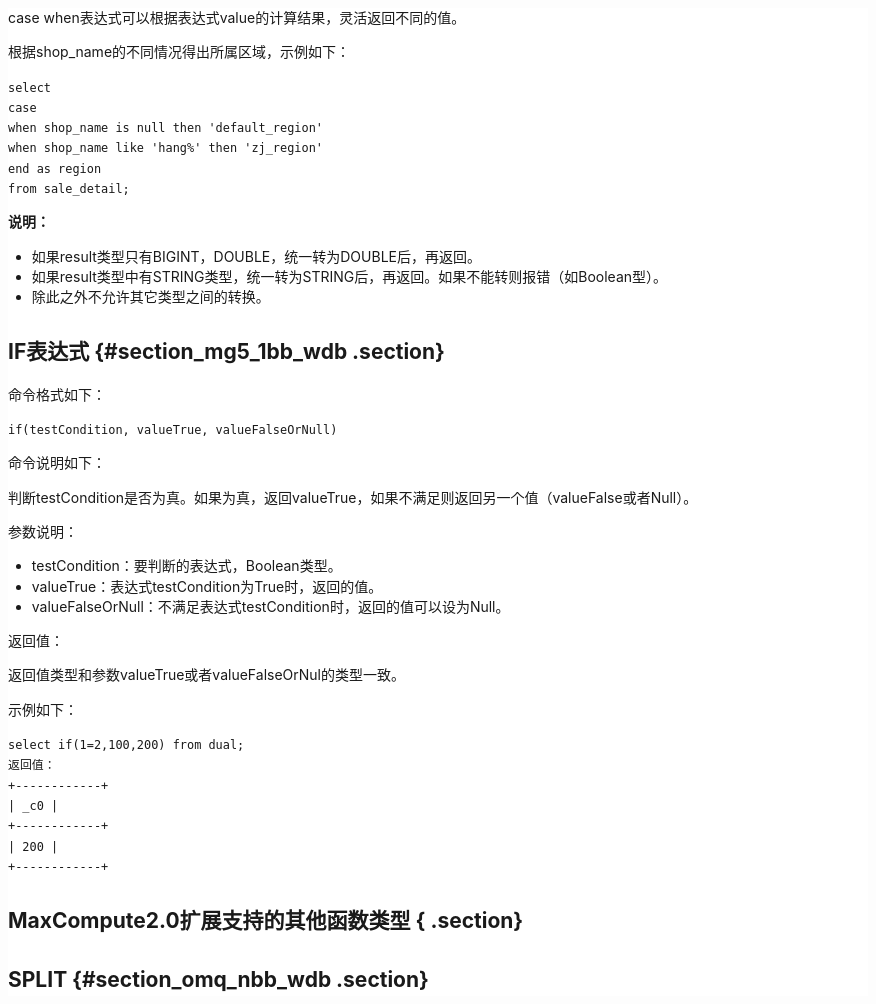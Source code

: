 case when表达式可以根据表达式value的计算结果，灵活返回不同的值。

根据shop\_name的不同情况得出所属区域，示例如下：

```
select
case
when shop_name is null then 'default_region'
when shop_name like 'hang%' then 'zj_region'
end as region
from sale_detail;
```

**说明：** 

-   如果result类型只有BIGINT，DOUBLE，统一转为DOUBLE后，再返回。
-   如果result类型中有STRING类型，统一转为STRING后，再返回。如果不能转则报错（如Boolean型）。
-   除此之外不允许其它类型之间的转换。

## IF表达式 {#section_mg5_1bb_wdb .section}

命令格式如下：

```
if(testCondition, valueTrue, valueFalseOrNull)
```

命令说明如下：

判断testCondition是否为真。如果为真，返回valueTrue，如果不满足则返回另一个值（valueFalse或者Null）。

参数说明：

-   testCondition：要判断的表达式，Boolean类型。
-   valueTrue：表达式testCondition为True时，返回的值。
-   valueFalseOrNull：不满足表达式testCondition时，返回的值可以设为Null。

返回值：

返回值类型和参数valueTrue或者valueFalseOrNul的类型一致。

示例如下：

```
select if(1=2,100,200) from dual; 
返回值：
+------------+
| _c0 |
+------------+
| 200 |
+------------+
```

## MaxCompute2.0扩展支持的其他函数类型 { .section}

## SPLIT {#section_omq_nbb_wdb .section}
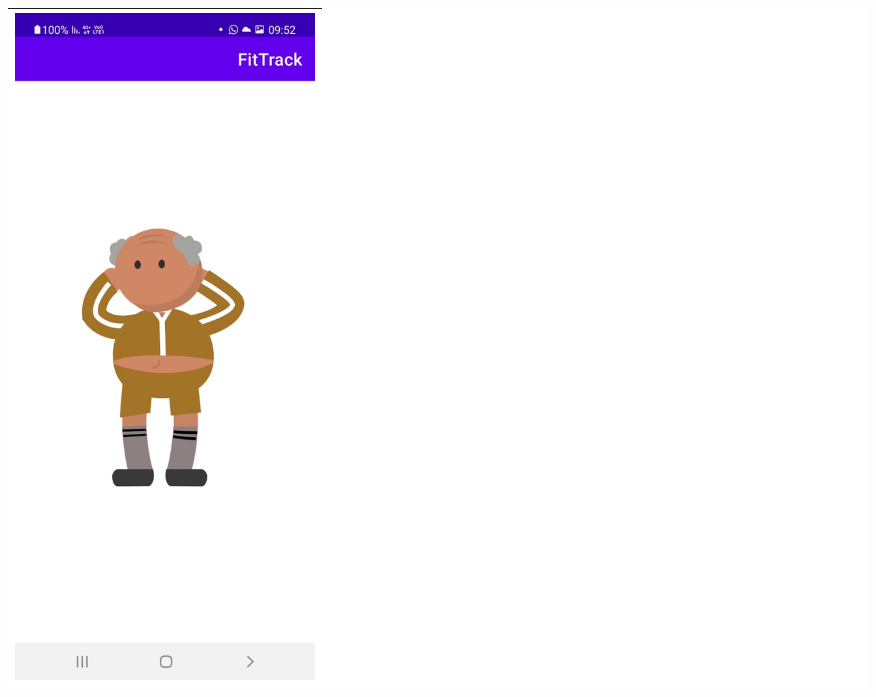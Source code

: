 | <img src="images/SplashScreen.jpeg" alt="Splash Screeb - Light Mode" width="300"/> |
|-----------------------------------------------------------------------|
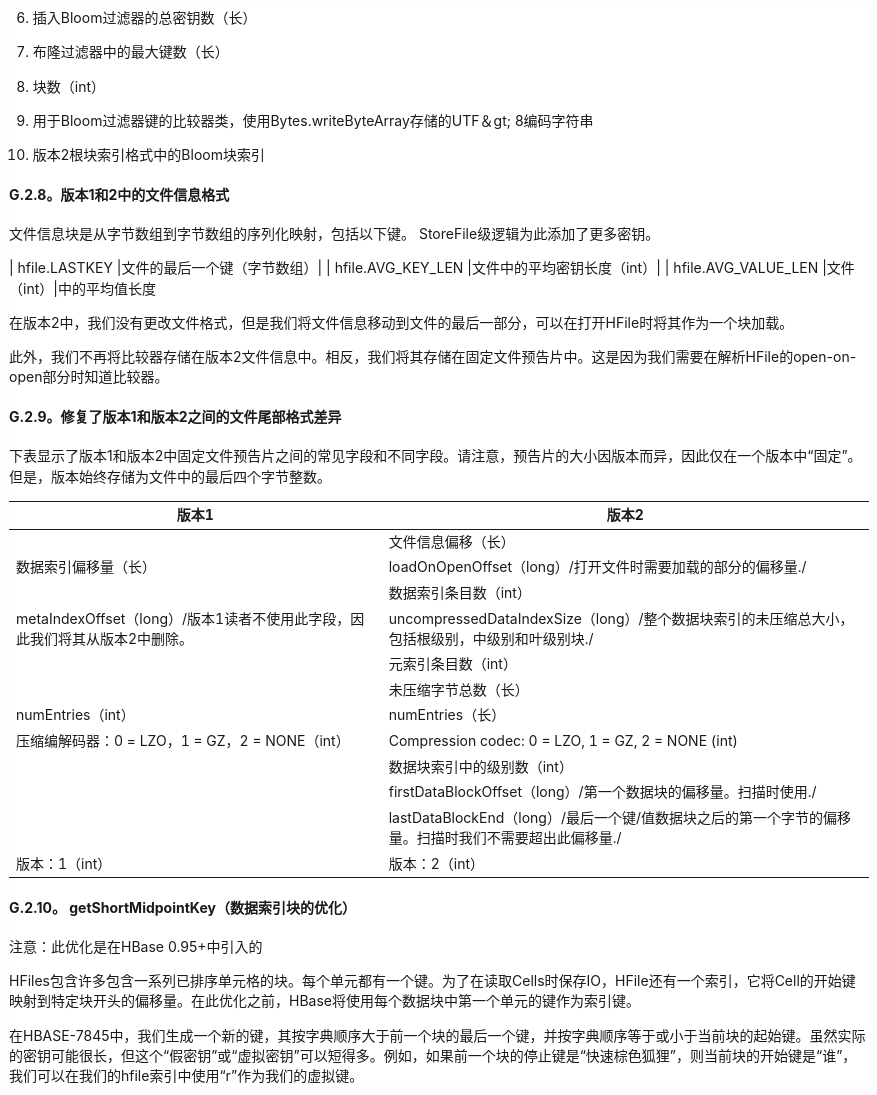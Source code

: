 6.  插入Bloom过滤器的总密钥数（长）

7.  布隆过滤器中的最大键数（长）

8.  块数（int）

9.  用于Bloom过滤器键的比较器类，使用Bytes.writeByteArray存储的UTF＆gt; 8编码字符串

10.  版本2根块索引格式中的Bloom块索引

#### G.2.8。版本1和2中的文件信息格式

文件信息块是从字节数组到字节数组的序列化映射，包括以下键。 StoreFile级逻辑为此添加了更多密钥。

| hfile.LASTKEY |文件的最后一个键（字节数组）| | hfile.AVG_KEY_LEN |文件中的平均密钥长度（int）| | hfile.AVG_VALUE_LEN |文件（int）|中的平均值长度

在版本2中，我们没有更改文件格式，但是我们将文件信息移动到文件的最后一部分，可以在打开HFile时将其作为一个块加载。

此外，我们不再将比较器存储在版本2文件信息中。相反，我们将其存储在固定文件预告片中。这是因为我们需要在解析HFile的open-on-open部分时知道比较器。

#### G.2.9。修复了版本1和版本2之间的文件尾部格式差异

下表显示了版本1和版本2中固定文件预告片之间的常见字段和不同字段。请注意，预告片的大小因版本而异，因此仅在一个版本中“固定”。但是，版本始终存储为文件中的最后四个字节整数。

| 版本1 | 版本2 |
| --- | --- |
|  | 文件信息偏移（长） |
| 数据索引偏移量（长） | loadOnOpenOffset（long）/打开文件时需要加载的部分的偏移量./ |
|  | 数据索引条目数（int） |
| metaIndexOffset（long）/版本1读者不使用此字段，因此我们将其从版本2中删除。 | uncompressedDataIndexSize（long）/整个数据块索引的未压缩总大小，包括根级别，中级别和叶级别块./ |
|  | 元索引条目数（int） |
|  | 未压缩字节总数（长） |
| numEntries（int） | numEntries（长） |
| 压缩编解码器：0 = LZO，1 = GZ，2 = NONE（int） | Compression codec: 0 = LZO, 1 = GZ, 2 = NONE (int) |
|  | 数据块索引中的级别数（int） |
|  | firstDataBlockOffset（long）/第一个数据块的偏移量。扫描时使用./ |
|  | lastDataBlockEnd（long）/最后一个键/值数据块之后的第一个字节的偏移量。扫描时我们不需要超出此偏移量./ |
| 版本：1（int） | 版本：2（int） |

#### G.2.10。 getShortMidpointKey（数据索引块的优化）

注意：此优化是在HBase 0.95+中引入的

HFiles包含许多包含一系列已排序单元格的块。每个单元都有一个键。为了在读取Cells时保存IO，HFile还有一个索引，它将Cell的开始键映射到特定块开头的偏移量。在此优化之前，HBase将使用每个数据块中第一个单元的键作为索引键。

在HBASE-7845中，我们生成一个新的键，其按字典顺序大于前一个块的最后一个键，并按字典顺序等于或小于当前块的起始键。虽然实际的密钥可能很长，但这个“假密钥”或“虚拟密钥”可以短得多。例如，如果前一个块的停止键是“快速棕色狐狸”，则当前块的开始键是“谁”，我们可以在我们的hfile索引中使用“r”作为我们的虚拟键。
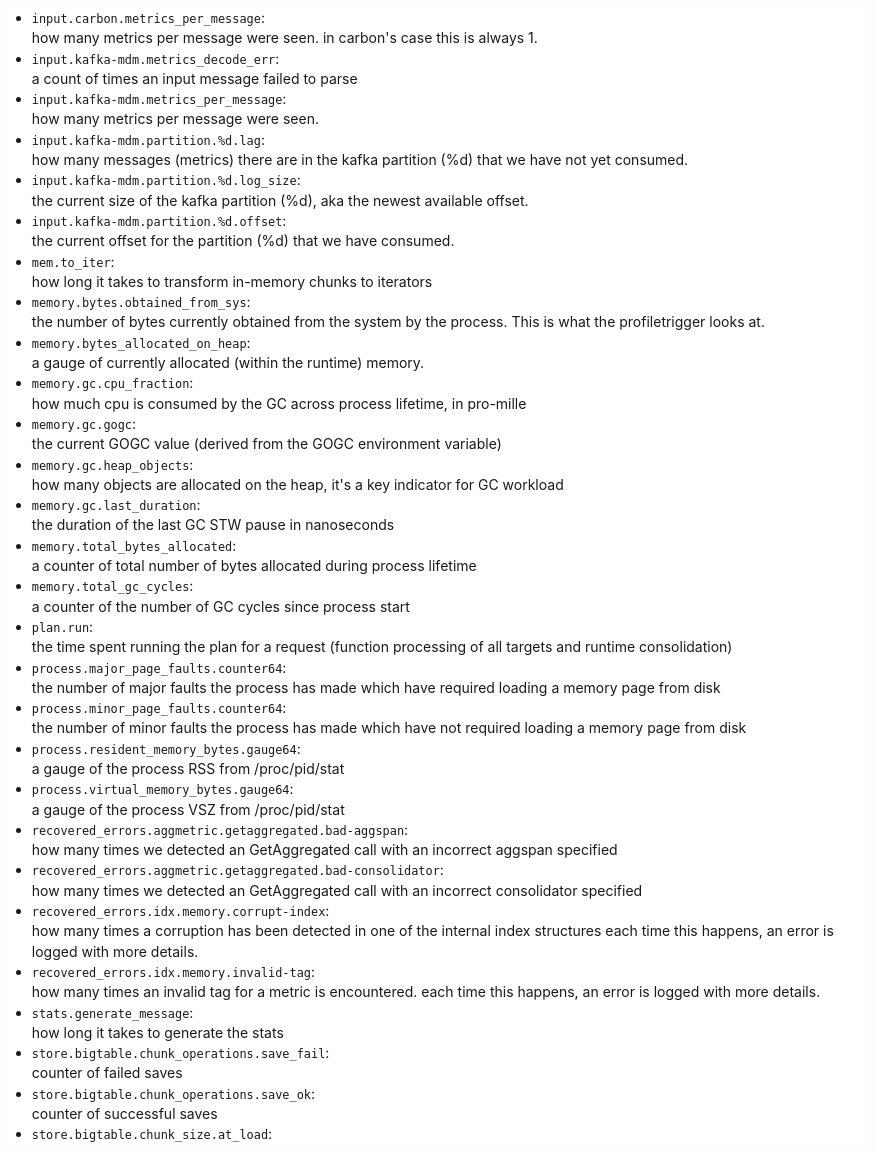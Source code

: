 * `input.carbon.metrics_per_message`:  
how many metrics per message were seen. in carbon's case this is always 1.
* `input.kafka-mdm.metrics_decode_err`:  
a count of times an input message failed to parse
* `input.kafka-mdm.metrics_per_message`:  
how many metrics per message were seen.
* `input.kafka-mdm.partition.%d.lag`:  
how many messages (metrics) there are in the kafka partition (%d) that we have not yet consumed.
* `input.kafka-mdm.partition.%d.log_size`:  
the current size of the kafka partition (%d), aka the newest available offset.
* `input.kafka-mdm.partition.%d.offset`:  
the current offset for the partition (%d) that we have consumed.
* `mem.to_iter`:  
how long it takes to transform in-memory chunks to iterators
* `memory.bytes.obtained_from_sys`:  
the number of bytes currently obtained from the system by the process.  This is what the profiletrigger looks at.
* `memory.bytes_allocated_on_heap`:  
a gauge of currently allocated (within the runtime) memory.
* `memory.gc.cpu_fraction`:  
how much cpu is consumed by the GC across process lifetime, in pro-mille
* `memory.gc.gogc`:  
the current GOGC value (derived from the GOGC environment variable)
* `memory.gc.heap_objects`:  
how many objects are allocated on the heap, it's a key indicator for GC workload
* `memory.gc.last_duration`:  
the duration of the last GC STW pause in nanoseconds
* `memory.total_bytes_allocated`:  
a counter of total number of bytes allocated during process lifetime
* `memory.total_gc_cycles`:  
a counter of the number of GC cycles since process start
* `plan.run`:  
the time spent running the plan for a request (function processing of all targets and runtime consolidation)
* `process.major_page_faults.counter64`:  
the number of major faults the process has made which have required loading a memory page from disk
* `process.minor_page_faults.counter64`:  
the number of minor faults the process has made which have not required loading a memory page from disk
* `process.resident_memory_bytes.gauge64`:  
a gauge of the process RSS from /proc/pid/stat
* `process.virtual_memory_bytes.gauge64`:  
a gauge of the process VSZ from /proc/pid/stat
* `recovered_errors.aggmetric.getaggregated.bad-aggspan`:  
how many times we detected an GetAggregated call
with an incorrect aggspan specified
* `recovered_errors.aggmetric.getaggregated.bad-consolidator`:  
how many times we detected an GetAggregated call
with an incorrect consolidator specified
* `recovered_errors.idx.memory.corrupt-index`:  
how many times
a corruption has been detected in one of the internal index structures
each time this happens, an error is logged with more details.
* `recovered_errors.idx.memory.invalid-tag`:  
how many times
an invalid tag for a metric is encountered.
each time this happens, an error is logged with more details.
* `stats.generate_message`:  
how long it takes to generate the stats
* `store.bigtable.chunk_operations.save_fail`:  
counter of failed saves
* `store.bigtable.chunk_operations.save_ok`:  
counter of successful saves
* `store.bigtable.chunk_size.at_load`:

=====

• **What you will do**
Each entry above should be copied exactly. The pictures should not.

• **Answer to this problem**
Source code

: case when表达式可以根据表达式value的计算结果，灵活返回不同的值。

根据shop\_name的不同情况得出所属区域，示例如下：

```
select
case
when shop_name is null then 'default_region'
when shop_name like 'hang%' then 'zj_region'
end as region
from sale_detail;
```

**说明：** 

-   如果result类型只有BIGINT，DOUBLE，统一转为DOUBLE后，再返回。
-   如果result类型中有STRING类型，统一转为STRING后，再返回。如果不能转则报错（如Boolean型）。
-   除此之外不允许其它类型之间的转换。

## IF表达式 {#section_mg5_1bb_wdb .section}

命令格式如下：

```
if(testCondition, valueTrue, valueFalseOrNull)
```

命令说明如下：

判断testCondition是否为真。如果为真，返回valueTrue，如果不满足则返回另一个值（valueFalse或者Null）。

参数说明：

-   testCondition：要判断的表达式，Boolean类型。
-   valueTrue：表达式testCondition为True时，返回的值。
-   valueFalseOrNull：不满足表达式testCondition时，返回的值可以设为Null。

返回值：

返回值类型和参数valueTrue或者valueFalseOrNul的类型一致。

示例如下：

```
select if(1=2,100,200) from dual; 
返回值：
+------------+
| _c0 |
+------------+
| 200 |
+------------+
```

## MaxCompute2.0扩展支持的其他函数类型 { .section}

## SPLIT {#section_omq_nbb_wdb .section}
Source code

: | <img src="images/SplashScreen.jpeg" alt="Splash Screeb - Light Mode" width="300"/> |
|-----------------------------------------------------------------------|
Source code

: 6.  插入Bloom过滤器的总密钥数（长）

7.  布隆过滤器中的最大键数（长）

8.  块数（int）

9.  用于Bloom过滤器键的比较器类，使用Bytes.writeByteArray存储的UTF＆gt; 8编码字符串

10.  版本2根块索引格式中的Bloom块索引

#### G.2.8。版本1和2中的文件信息格式

文件信息块是从字节数组到字节数组的序列化映射，包括以下键。 StoreFile级逻辑为此添加了更多密钥。

| hfile.LASTKEY |文件的最后一个键（字节数组）| | hfile.AVG_KEY_LEN |文件中的平均密钥长度（int）| | hfile.AVG_VALUE_LEN |文件（int）|中的平均值长度

在版本2中，我们没有更改文件格式，但是我们将文件信息移动到文件的最后一部分，可以在打开HFile时将其作为一个块加载。

此外，我们不再将比较器存储在版本2文件信息中。相反，我们将其存储在固定文件预告片中。这是因为我们需要在解析HFile的open-on-open部分时知道比较器。

#### G.2.9。修复了版本1和版本2之间的文件尾部格式差异

下表显示了版本1和版本2中固定文件预告片之间的常见字段和不同字段。请注意，预告片的大小因版本而异，因此仅在一个版本中“固定”。但是，版本始终存储为文件中的最后四个字节整数。

| 版本1 | 版本2 |
| --- | --- |
|  | 文件信息偏移（长） |
| 数据索引偏移量（长） | loadOnOpenOffset（long）/打开文件时需要加载的部分的偏移量./ |
|  | 数据索引条目数（int） |
| metaIndexOffset（long）/版本1读者不使用此字段，因此我们将其从版本2中删除。 | uncompressedDataIndexSize（long）/整个数据块索引的未压缩总大小，包括根级别，中级别和叶级别块./ |
|  | 元索引条目数（int） |
|  | 未压缩字节总数（长） |
| numEntries（int） | numEntries（长） |
| 压缩编解码器：0 = LZO，1 = GZ，2 = NONE（int） | Compression codec: 0 = LZO, 1 = GZ, 2 = NONE (int) |
|  | 数据块索引中的级别数（int） |
|  | firstDataBlockOffset（long）/第一个数据块的偏移量。扫描时使用./ |
|  | lastDataBlockEnd（long）/最后一个键/值数据块之后的第一个字节的偏移量。扫描时我们不需要超出此偏移量./ |
| 版本：1（int） | 版本：2（int） |

#### G.2.10。 getShortMidpointKey（数据索引块的优化）

注意：此优化是在HBase 0.95+中引入的

HFiles包含许多包含一系列已排序单元格的块。每个单元都有一个键。为了在读取Cells时保存IO，HFile还有一个索引，它将Cell的开始键映射到特定块开头的偏移量。在此优化之前，HBase将使用每个数据块中第一个单元的键作为索引键。

在HBASE-7845中，我们生成一个新的键，其按字典顺序大于前一个块的最后一个键，并按字典顺序等于或小于当前块的起始键。虽然实际的密钥可能很长，但这个“假密钥”或“虚拟密钥”可以短得多。例如，如果前一个块的停止键是“快速棕色狐狸”，则当前块的开始键是“谁”，我们可以在我们的hfile索引中使用“r”作为我们的虚拟键。
Source code

: * `input.carbon.metrics_per_message`:  
how many metrics per message were seen. in carbon's case this is always 1.
* `input.kafka-mdm.metrics_decode_err`:  
a count of times an input message failed to parse
* `input.kafka-mdm.metrics_per_message`:  
how many metrics per message were seen.
* `input.kafka-mdm.partition.%d.lag`:  
how many messages (metrics) there are in the kafka partition (%d) that we have not yet consumed.
* `input.kafka-mdm.partition.%d.log_size`:  
the current size of the kafka partition (%d), aka the newest available offset.
* `input.kafka-mdm.partition.%d.offset`:  
the current offset for the partition (%d) that we have consumed.
* `mem.to_iter`:  
how long it takes to transform in-memory chunks to iterators
* `memory.bytes.obtained_from_sys`:  
the number of bytes currently obtained from the system by the process.  This is what the profiletrigger looks at.
* `memory.bytes_allocated_on_heap`:  
a gauge of currently allocated (within the runtime) memory.
* `memory.gc.cpu_fraction`:  
how much cpu is consumed by the GC across process lifetime, in pro-mille
* `memory.gc.gogc`:  
the current GOGC value (derived from the GOGC environment variable)
* `memory.gc.heap_objects`:  
how many objects are allocated on the heap, it's a key indicator for GC workload
* `memory.gc.last_duration`:  
the duration of the last GC STW pause in nanoseconds
* `memory.total_bytes_allocated`:  
a counter of total number of bytes allocated during process lifetime
* `memory.total_gc_cycles`:  
a counter of the number of GC cycles since process start
* `plan.run`:  
the time spent running the plan for a request (function processing of all targets and runtime consolidation)
* `process.major_page_faults.counter64`:  
the number of major faults the process has made which have required loading a memory page from disk
* `process.minor_page_faults.counter64`:  
the number of minor faults the process has made which have not required loading a memory page from disk
* `process.resident_memory_bytes.gauge64`:  
a gauge of the process RSS from /proc/pid/stat
* `process.virtual_memory_bytes.gauge64`:  
a gauge of the process VSZ from /proc/pid/stat
* `recovered_errors.aggmetric.getaggregated.bad-aggspan`:  
how many times we detected an GetAggregated call
with an incorrect aggspan specified
* `recovered_errors.aggmetric.getaggregated.bad-consolidator`:  
how many times we detected an GetAggregated call
with an incorrect consolidator specified
* `recovered_errors.idx.memory.corrupt-index`:  
how many times
a corruption has been detected in one of the internal index structures
each time this happens, an error is logged with more details.
* `recovered_errors.idx.memory.invalid-tag`:  
how many times
an invalid tag for a metric is encountered.
each time this happens, an error is logged with more details.
* `stats.generate_message`:  
how long it takes to generate the stats
* `store.bigtable.chunk_operations.save_fail`:  
counter of failed saves
* `store.bigtable.chunk_operations.save_ok`:  
counter of successful saves
* `store.bigtable.chunk_size.at_load`:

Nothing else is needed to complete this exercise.